# TASK INSTRUCTIONS
Copy out nothing but the line containing "number to 3.0.0" and the lines that follow it to the end of the entries, exactly as they stand.

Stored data
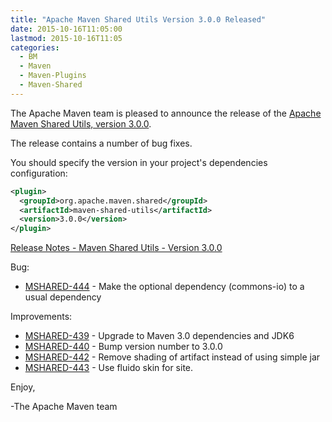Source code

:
 ```yaml
---
title: "Apache Maven Shared Utils Version 3.0.0 Released"
date: 2015-10-16T11:05:00
lastmod: 2015-10-16T11:05
categories:
  - BM
  - Maven
  - Maven-Plugins
  - Maven-Shared
---
```

The Apache Maven team is pleased to announce the release of the [Apache
Maven Shared Utils, version 3.0.0](https://maven.apache.org/shared/maven-shared-utils/).

The release contains a number of bug fixes.

You should specify the version in your project's dependencies configuration:

```xml
<plugin>
  <groupId>org.apache.maven.shared</groupId>
  <artifactId>maven-shared-utils</artifactId>
  <version>3.0.0</version>
</plugin>
```

<!-- more -->

[Release Notes - Maven Shared Utils - Version 3.0.0](https://issues.apache.org/jira/secure/ReleaseNote.jspa?projectId=12317922&version=12333677)

Bug:

 * [MSHARED-444](https://issues.apache.org/jira/browse/MSHARED-444) - Make the optional dependency (commons-io) to a usual dependency

Improvements:

 * [MSHARED-439](https://issues.apache.org/jira/browse/MSHARED-439) - Upgrade to Maven 3.0 dependencies and JDK6
 * [MSHARED-440](https://issues.apache.org/jira/browse/MSHARED-440) - Bump version number to 3.0.0
 * [MSHARED-442](https://issues.apache.org/jira/browse/MSHARED-442) - Remove shading of artifact instead of using simple jar
 * [MSHARED-443](https://issues.apache.org/jira/browse/MSHARED-443) - Use fluido skin for site.

Enjoy,

-The Apache Maven team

# EXERCISE RESULT
 * [MSHARED-440](https://issues.apache.org/jira/browse/MSHARED-440) - Bump version number to 3.0.0
 * [MSHARED-442](https://issues.apache.org/jira/browse/MSHARED-442) - Remove shading of artifact instead of using simple jar
 * [MSHARED-443](https://issues.apache.org/jira/browse/MSHARED-443) - Use fluido skin for site.

Enjoy,

-The Apache Maven team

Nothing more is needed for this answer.